> Extracted records
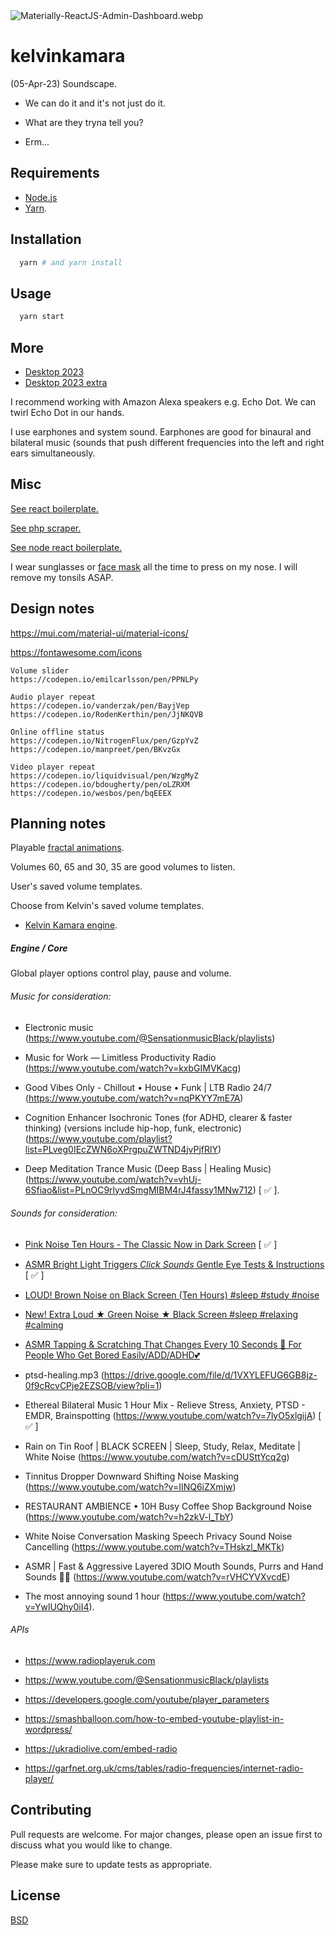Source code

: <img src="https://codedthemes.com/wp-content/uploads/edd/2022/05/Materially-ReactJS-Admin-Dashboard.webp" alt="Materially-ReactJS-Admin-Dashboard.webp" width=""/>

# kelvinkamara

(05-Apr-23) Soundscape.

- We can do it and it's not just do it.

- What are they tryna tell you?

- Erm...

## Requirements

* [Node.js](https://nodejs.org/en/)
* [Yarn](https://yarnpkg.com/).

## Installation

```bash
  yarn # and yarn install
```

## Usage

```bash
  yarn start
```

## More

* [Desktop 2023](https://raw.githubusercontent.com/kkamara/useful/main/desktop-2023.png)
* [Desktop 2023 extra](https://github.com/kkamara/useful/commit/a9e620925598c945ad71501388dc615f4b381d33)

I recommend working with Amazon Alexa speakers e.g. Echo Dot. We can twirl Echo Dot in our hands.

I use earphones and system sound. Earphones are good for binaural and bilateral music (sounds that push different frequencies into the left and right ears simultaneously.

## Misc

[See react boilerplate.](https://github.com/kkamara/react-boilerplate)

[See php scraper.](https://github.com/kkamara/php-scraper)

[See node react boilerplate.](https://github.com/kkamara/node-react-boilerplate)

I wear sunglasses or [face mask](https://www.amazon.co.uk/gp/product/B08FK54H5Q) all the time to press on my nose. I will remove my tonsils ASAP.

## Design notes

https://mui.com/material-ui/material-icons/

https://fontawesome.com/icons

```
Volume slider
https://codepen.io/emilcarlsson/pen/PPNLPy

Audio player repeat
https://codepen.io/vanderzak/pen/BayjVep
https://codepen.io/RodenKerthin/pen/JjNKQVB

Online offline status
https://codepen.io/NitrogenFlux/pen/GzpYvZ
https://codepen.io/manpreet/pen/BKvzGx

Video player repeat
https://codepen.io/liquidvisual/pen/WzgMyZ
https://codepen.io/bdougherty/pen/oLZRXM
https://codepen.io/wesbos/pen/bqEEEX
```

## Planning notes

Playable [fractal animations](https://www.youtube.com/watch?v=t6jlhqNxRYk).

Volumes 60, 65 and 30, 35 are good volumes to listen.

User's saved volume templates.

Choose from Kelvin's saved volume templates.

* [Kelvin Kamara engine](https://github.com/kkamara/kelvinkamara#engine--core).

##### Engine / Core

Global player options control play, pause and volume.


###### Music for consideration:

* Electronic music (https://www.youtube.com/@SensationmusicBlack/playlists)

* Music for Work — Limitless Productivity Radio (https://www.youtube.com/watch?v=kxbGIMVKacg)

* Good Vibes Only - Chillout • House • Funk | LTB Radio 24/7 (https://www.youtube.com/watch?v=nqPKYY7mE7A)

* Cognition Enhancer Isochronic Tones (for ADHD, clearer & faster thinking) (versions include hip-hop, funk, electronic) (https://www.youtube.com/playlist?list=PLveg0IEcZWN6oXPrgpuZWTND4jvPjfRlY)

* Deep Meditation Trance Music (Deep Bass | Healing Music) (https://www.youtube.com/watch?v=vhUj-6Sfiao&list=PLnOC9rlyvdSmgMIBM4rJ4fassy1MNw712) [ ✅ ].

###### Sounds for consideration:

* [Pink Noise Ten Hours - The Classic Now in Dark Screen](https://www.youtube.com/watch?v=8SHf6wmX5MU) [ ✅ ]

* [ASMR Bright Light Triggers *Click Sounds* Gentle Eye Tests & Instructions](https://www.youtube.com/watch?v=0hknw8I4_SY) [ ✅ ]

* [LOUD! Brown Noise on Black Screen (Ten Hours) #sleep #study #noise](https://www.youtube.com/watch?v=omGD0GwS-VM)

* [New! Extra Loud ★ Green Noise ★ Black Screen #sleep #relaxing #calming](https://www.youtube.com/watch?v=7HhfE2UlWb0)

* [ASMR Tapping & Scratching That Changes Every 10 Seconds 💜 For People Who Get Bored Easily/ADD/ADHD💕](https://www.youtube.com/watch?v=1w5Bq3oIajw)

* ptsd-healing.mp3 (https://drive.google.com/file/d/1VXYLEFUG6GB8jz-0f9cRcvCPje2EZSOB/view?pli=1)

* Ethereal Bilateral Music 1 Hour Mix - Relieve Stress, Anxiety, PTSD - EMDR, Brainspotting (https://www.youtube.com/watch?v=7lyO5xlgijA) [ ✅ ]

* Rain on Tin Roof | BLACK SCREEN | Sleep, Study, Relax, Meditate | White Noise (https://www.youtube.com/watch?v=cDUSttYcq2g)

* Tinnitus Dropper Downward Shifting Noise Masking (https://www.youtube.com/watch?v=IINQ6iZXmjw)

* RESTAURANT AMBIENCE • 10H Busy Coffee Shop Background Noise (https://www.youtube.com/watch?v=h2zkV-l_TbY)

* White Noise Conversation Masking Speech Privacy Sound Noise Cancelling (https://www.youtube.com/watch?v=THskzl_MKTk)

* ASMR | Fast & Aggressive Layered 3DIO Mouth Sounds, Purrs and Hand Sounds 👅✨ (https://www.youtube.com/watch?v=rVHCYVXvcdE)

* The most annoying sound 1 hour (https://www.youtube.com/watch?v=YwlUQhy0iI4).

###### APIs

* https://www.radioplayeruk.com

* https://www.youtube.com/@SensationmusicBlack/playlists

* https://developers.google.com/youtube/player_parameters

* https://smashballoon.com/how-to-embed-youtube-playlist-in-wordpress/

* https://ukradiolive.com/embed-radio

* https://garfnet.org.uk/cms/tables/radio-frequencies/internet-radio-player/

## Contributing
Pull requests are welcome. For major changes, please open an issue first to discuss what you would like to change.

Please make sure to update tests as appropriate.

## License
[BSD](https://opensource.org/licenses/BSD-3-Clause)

> What is being asked
Go through the data above and print exactly the lines from its first line through the line holding "[See node react", both included, leaving pictures aside.

> Response area
Source code

: <img src="https://codedthemes.com/wp-content/uploads/edd/2022/05/Materially-ReactJS-Admin-Dashboard.webp" alt="Materially-ReactJS-Admin-Dashboard.webp" width=""/>

# kelvinkamara

(05-Apr-23) Soundscape.

- We can do it and it's not just do it.

- What are they tryna tell you?

- Erm...

## Requirements

* [Node.js](https://nodejs.org/en/)
* [Yarn](https://yarnpkg.com/).

## Installation

```bash
  yarn # and yarn install
```

## Usage

```bash
  yarn start
```

## More

* [Desktop 2023](https://raw.githubusercontent.com/kkamara/useful/main/desktop-2023.png)
* [Desktop 2023 extra](https://github.com/kkamara/useful/commit/a9e620925598c945ad71501388dc615f4b381d33)

I recommend working with Amazon Alexa speakers e.g. Echo Dot. We can twirl Echo Dot in our hands.

I use earphones and system sound. Earphones are good for binaural and bilateral music (sounds that push different frequencies into the left and right ears simultaneously.

## Misc

[See react boilerplate.](https://github.com/kkamara/react-boilerplate)

[See php scraper.](https://github.com/kkamara/php-scraper)

[See node react boilerplate.](https://github.com/kkamara/node-react-boilerplate)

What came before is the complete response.